Background: In response to concerns about opioid addiction following surgery, many states have implemented laws capping the days supplied for initial postoperative prescriptions. However, few studies have examined changes in the risk of prolonged opioid use associated with the initial amount prescribed.
Objective: The objective of this study was to estimate the risk of prolonged opioid use associated with the length of initial opioid prescribed and the potential impact of prescribing limits.
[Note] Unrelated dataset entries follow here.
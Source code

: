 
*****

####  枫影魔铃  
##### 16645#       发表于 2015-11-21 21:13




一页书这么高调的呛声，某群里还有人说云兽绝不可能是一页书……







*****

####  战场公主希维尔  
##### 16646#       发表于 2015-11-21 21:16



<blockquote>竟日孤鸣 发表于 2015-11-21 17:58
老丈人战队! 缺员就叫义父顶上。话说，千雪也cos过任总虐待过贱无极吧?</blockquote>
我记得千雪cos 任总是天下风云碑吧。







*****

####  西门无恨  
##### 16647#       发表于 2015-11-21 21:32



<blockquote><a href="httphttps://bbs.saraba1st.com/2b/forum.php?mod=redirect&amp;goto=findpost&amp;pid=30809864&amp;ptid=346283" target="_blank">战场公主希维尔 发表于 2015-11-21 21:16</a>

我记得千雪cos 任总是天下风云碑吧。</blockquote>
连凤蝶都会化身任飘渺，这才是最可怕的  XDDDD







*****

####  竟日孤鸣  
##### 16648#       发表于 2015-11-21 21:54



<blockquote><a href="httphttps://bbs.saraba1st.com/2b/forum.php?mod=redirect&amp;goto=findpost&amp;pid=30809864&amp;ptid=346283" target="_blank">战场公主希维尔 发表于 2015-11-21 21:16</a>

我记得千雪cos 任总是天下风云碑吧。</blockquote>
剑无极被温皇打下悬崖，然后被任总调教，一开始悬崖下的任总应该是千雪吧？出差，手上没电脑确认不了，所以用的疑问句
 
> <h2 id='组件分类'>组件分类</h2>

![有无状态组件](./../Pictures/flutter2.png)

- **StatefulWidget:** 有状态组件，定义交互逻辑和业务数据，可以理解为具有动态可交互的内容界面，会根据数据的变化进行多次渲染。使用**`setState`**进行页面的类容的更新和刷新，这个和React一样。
Research design: Using Medicare insurance claims (2007-2017), we identified opioid-naive adults undergoing surgery. Using G-computation methods with logistic regression models, we estimated the risk of prolonged opioid use (≥1 opioid prescription dispensed in 3 consecutive 30-d windows following surgery) associated with the varying initial number of days supplied. We then estimate the potential reduction in cases of prolonged opioid use associated with varying prescribing limits.
Results: We identified 1,060,596 opioid-naive surgical patients. Among the 70.0% who received an opioid for postoperative pain, 1.9% had prolonged opioid use. The risk of prolonged use increased from 0.7% (1 d supply) to 4.4% (15+ d). We estimated that a prescribing limit of 4 days would be associated with a risk reduction of 4.84 (3.59, 6.09)/1000 patients and would be associated with 2255 cases of prolonged use potentially avoided. The commonly used day supply limit of 7 would be associated with a smaller reduction in risk [absolute risk difference=2.04 (-0.17, 4.25)/1000].
Conclusions: The risk of prolonged opioid use following surgery increased monotonically with increasing prescription duration. Common prescribing maximums based on days supplied may impact many patients but are associated with relatively low numbers of reduced cases of prolonged use. Any prescribing limits need to be weighed against the need for adequate pain management.